Copy each line below in which the string "незаконно" appears.

=== RECORDS ===

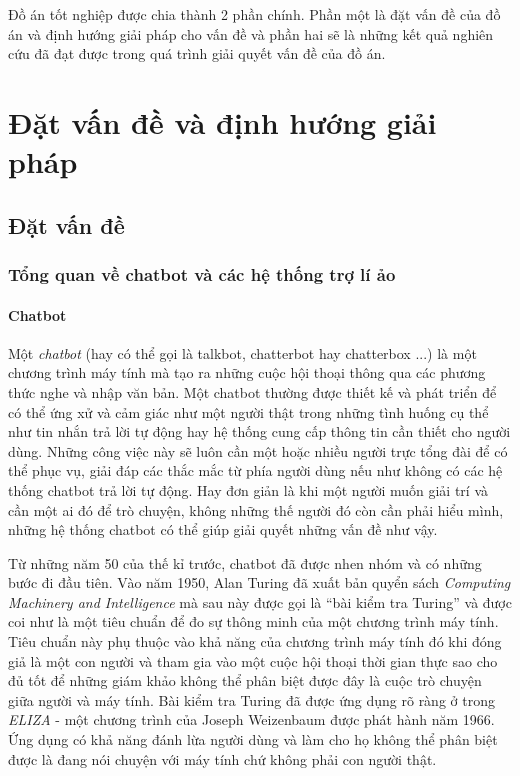 \documentclass[12pt]{report}
\begin{document}
Đồ án tốt nghiệp được chia thành 2 phần chính. Phần một là đặt vấn đề của đồ án và định hướng giải pháp cho vấn đề và phần hai sẽ là những kết quả nghiên cứu đã đạt được trong quá trình giải quyết vấn đề của đồ án.

\newpage
\setcounter{page}{1}

\newcommand{\alice}{A.L.I.C.E}

\part{Đặt vấn đề và định hướng giải pháp}

\startcontents[parts]

\chapter{Đặt vấn đề}
\section{Tổng quan về chatbot và các hệ thống trợ lí ảo}
\subsection{Chatbot}
Một \textit{chatbot} (hay có thể gọi là talkbot, chatterbot hay chatterbox ...) là một chương trình máy tính mà tạo ra những cuộc hội thoại thông qua các phương thức nghe và nhập văn bản\cite{chatbot-wiki}. Một chatbot thường được thiết kế và phát triển để có thể ứng xử và cảm giác như một người thật trong những tình huống cụ thể như tin nhắn trả lời tự động hay hệ thống cung cấp thông tin cần thiết cho người dùng. Những công việc này sẽ luôn cần một hoặc nhiều người trực tổng đài để có thể phục vụ, giải đáp các thắc mắc từ phía người dùng nếu như không có các hệ thống chatbot trả lời tự động. Hay đơn giản là khi một người muốn giải trí và cần một ai đó để trò chuyện, không những thế người đó còn cần phải hiểu mình, những hệ thống chatbot có thể giúp giải quyết những vấn đề như vậy.

Từ những năm 50 của thế kỉ trước, chatbot đã được nhen nhóm và có những bước đi đầu tiên. Vào năm 1950, Alan Turing đã xuất bản quyển sách \textit{Computing Machinery and Intelligence} mà sau này được gọi là ``bài kiểm tra Turing'' và được coi như là một tiêu chuẩn để đo sự thông minh của một chương trình máy tính. Tiêu chuẩn này phụ thuộc vào khả năng của chương trình máy tính đó khi đóng giả là một con người và tham gia vào một cuộc hội thoại thời gian thực sao cho đủ tốt để những giám khảo không thể phân biệt được đây là cuộc trò chuyện giữa người và máy tính. Bài kiểm tra Turing đã được ứng dụng rõ ràng ở trong \textit{ELIZA} - một chương trình của Joseph Weizenbaum được phát hành năm 1966. Ứng dụng có khả năng đánh lừa người dùng và làm cho họ không thể phân biệt được là đang nói chuyện với máy tính chứ không phải con người thật.
\end{document}
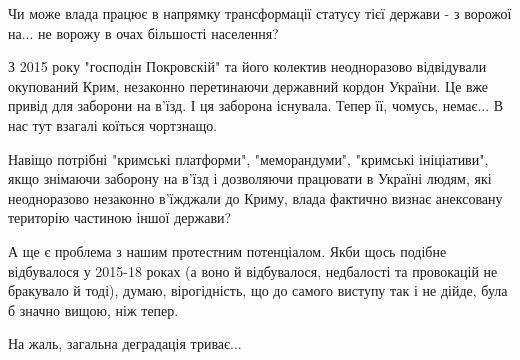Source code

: Чи може влада працює в напрямку трансформації статусу тієї держави - з ворожої
на... не ворожу в очах більшості населення?

З 2015 року "господін Покровскій" та його колектив неодноразово відвідували
окупований Крим, незаконно перетинаючи державний кордон України. Це вже привід
для заборони на в'їзд. І ця заборона існувала. Тепер її, чомусь, немає... В нас
тут взагалі коїться чортзнащо. 

Навіщо потрібні "кримські платформи", "меморандуми", "кримські ініціативи",
якщо знімаючи заборону на в'їзд і дозволяючи працювати в Україні людям, які
неодноразово незаконно в'їжджали до Криму,  влада фактично визнає анексовану
територію частиною іншої держави?

А ще є проблема з нашим протестним потенціалом. Якби щось подібне відбувалося у
2015-18 роках (а воно й відбувалося, недбалості та провокацій не бракувало й
тоді), думаю, вірогідність, що до самого виступу так і не дійде, була б значно
вищою, ніж тепер.

На жаль, загальна деградація триває...

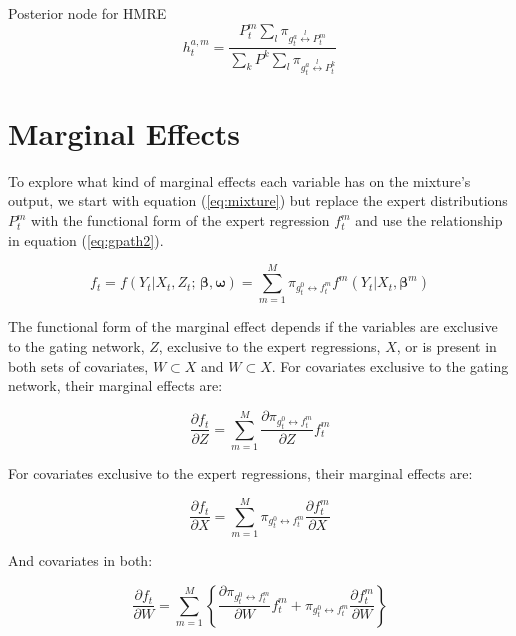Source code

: \documentclass[12pt]{article}
\newcommand{\gateprod}[2]{\pi_{#1 \longleftrightarrow #2}}
\newcommand{\sumgateprod}[3]{\pi_{#1 \overset{#3}{\longleftrightarrow} #2}}
\newcommand{\shortsum}[1]{\sum \nolimits_{#1}}
\begin{document}
Posterior node for HMRE
\begin{equation} 
  h^{a,m}_{t} = \frac{P^{m}_{t} \shortsum{l} \sumgateprod{g^{a}_{t}}{P^{m}_{t}}{l}}{\sum_{k} P^{k} \shortsum{l} \sumgateprod{g^{a}_{t}}{P^{k}_{t}}{l}}
\end{equation}



\section{Marginal Effects} \label{sec:MarginalEffects}

To explore what kind of marginal effects each variable has on the mixture's 
output, we start with equation (\ref{eq:mixture}) but replace the
expert distributions $P^{m}_{t}$ with the functional form of the 
expert regression $f^{m}_{t}$ and use the relationship in equation
(\ref{eq:gpath2}). 

\begin{equation} \label{eq:mixture2}
  f_{t} = f(Y_{t} | X_{t}, Z_{t}; \, \boldsymbol{\beta}, \boldsymbol{\omega}) = \sum_{m=1}^{M} \gateprod{g^{0}_{t}}{f^{m}_{t}} f^{m}(Y_{t} | X_{t}, \boldsymbol{\beta}^{m})
\end{equation}

The functional form of the marginal effect depends if the variables are
exclusive to the gating network, $Z$, exclusive to the expert
regressions, $X$, or is present in both sets of covariates,
$W \subset X$ and $W \subset X$. For covariates
exclusive to the gating network, their marginal effects are:

\begin{equation} \label{eq:ME_gating}
  \frac{\partial f_{t}}{\partial Z} = \sum_{m=1}^{M} \frac{\partial \gateprod{g^{0}_{t}}{f^{m}_{t}}}{{\partial Z}}f^{m}_{t}
\end{equation}

For covariates exclusive to the expert regressions, their marginal effects
are:

\begin{equation} \label{eq:ME_expert}
  \frac{\partial f_{t}}{\partial X} = \sum_{m=1}^{M} \gateprod{g^{0}_{t}}{f^{m}_{t}} \frac{\partial f^{m}_{t}}{{\partial X}}
\end{equation}

And covariates in both:

\begin{equation} \label{eq:ME_both}
  \frac{\partial f_{t}}{\partial W} = \sum_{m=1}^{M} \left\{ \frac{\partial \gateprod{g^{0}_{t}}{f^{m}_{t}}}{{\partial W}}f^{m}_{t} + \gateprod{g^{0}_{t}}{f^{m}_{t}} \frac{\partial f^{m}_{t}}{{\partial W}} \right\}
\end{equation}
\end{document}
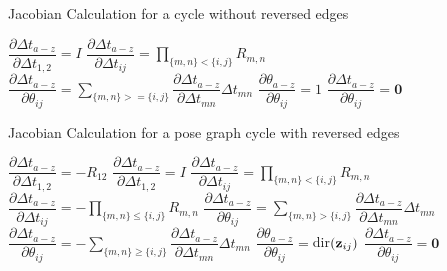 \begin{algorithm}[H]
  \caption{Jacobian Calculation for a cycle without reversed edges}\label{algo:non_reversed}
  \begin{algorithmic}[1]
    \State $\dfrac{\partial \Delta t_{a-z}}{\partial \Delta t_{1,2}} = I$
      \State $\dfrac{\partial \Delta t_{a-z}}{\partial \Delta t_{ij}} = \prod_{\{m,n\} < \{i,j\}} R_{m,n}$
    \EndFor
      \State $\dfrac{\partial \Delta t_{a-z}}{\partial \theta_{ij}} = \sum_{\{m,n\} >= \{i,j\}} \dfrac{\partial \Delta t_{a-z}}{\partial \Delta t_{mn}} \Delta t_{mn}$
      \State $\dfrac{\partial \theta_{a-z}}{\partial \theta_{ij}} = 1$
      \State $\dfrac{\partial \Delta t_{a-z}}{\partial \theta_{ij}} = \textbf{0}$
    \EndFor
  \end{algorithmic}
\end{algorithm}

\begin{algorithm}[H]
  \caption{Jacobian Calculation for a pose graph cycle with reversed edges}\label{algo:reversed}
  \begin{algorithmic}[1]
      \State $\dfrac{\partial \Delta t_{a-z}}{\partial \Delta t_{1,2}} = -R_{12}$
    \Else
      \State $\dfrac{\partial \Delta t_{a-z}}{\partial \Delta t_{1,2}} = I$
    \EndIf
        \State $\dfrac{\partial \Delta t_{a-z}}{\partial \Delta t_{ij}} = \prod_{\{m,n\} < \{i,j\}} R_{m,n}$
      \Else
        \State $\dfrac{\partial \Delta t_{a-z}}{\partial \Delta t_{ij}} = -\prod_{\{m,n\} \leq \{i,j\}} R_{m,n}$
      \EndIf
    \EndFor
        \State $\dfrac{\partial \Delta t_{a-z}}{\partial \theta_{ij}} = \sum_{\{m,n\} > \{i,j\}} \dfrac{\partial \Delta t_{a-z}}{\partial \Delta t_{mn}} \Delta t_{mn}$
      \Else
        \State $\dfrac{\partial \Delta t_{a-z}}{\partial \theta_{ij}} =
        - \sum_{\{m,n\} \geq \{i,j\}} \dfrac{\partial \Delta t_{a-z}}{\partial \Delta t_{mn}} \Delta t_{mn}$
      \EndIf
      \State $\dfrac{\partial \theta_{a-z}}{\partial \theta_{ij}} = $dir$\left( \mathbf{z}_{ij} \right)$
      \State $\dfrac{\partial \Delta t_{a-z}}{\partial \theta_{ij}} = \textbf{0}$
    \EndFor
  \end{algorithmic}
\end{algorithm}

===

** TASK ANSWER **
окупований Крим, незаконно перетинаючи державний кордон України. Це вже привід
неодноразово незаконно в'їжджали до Криму,  влада фактично визнає анексовану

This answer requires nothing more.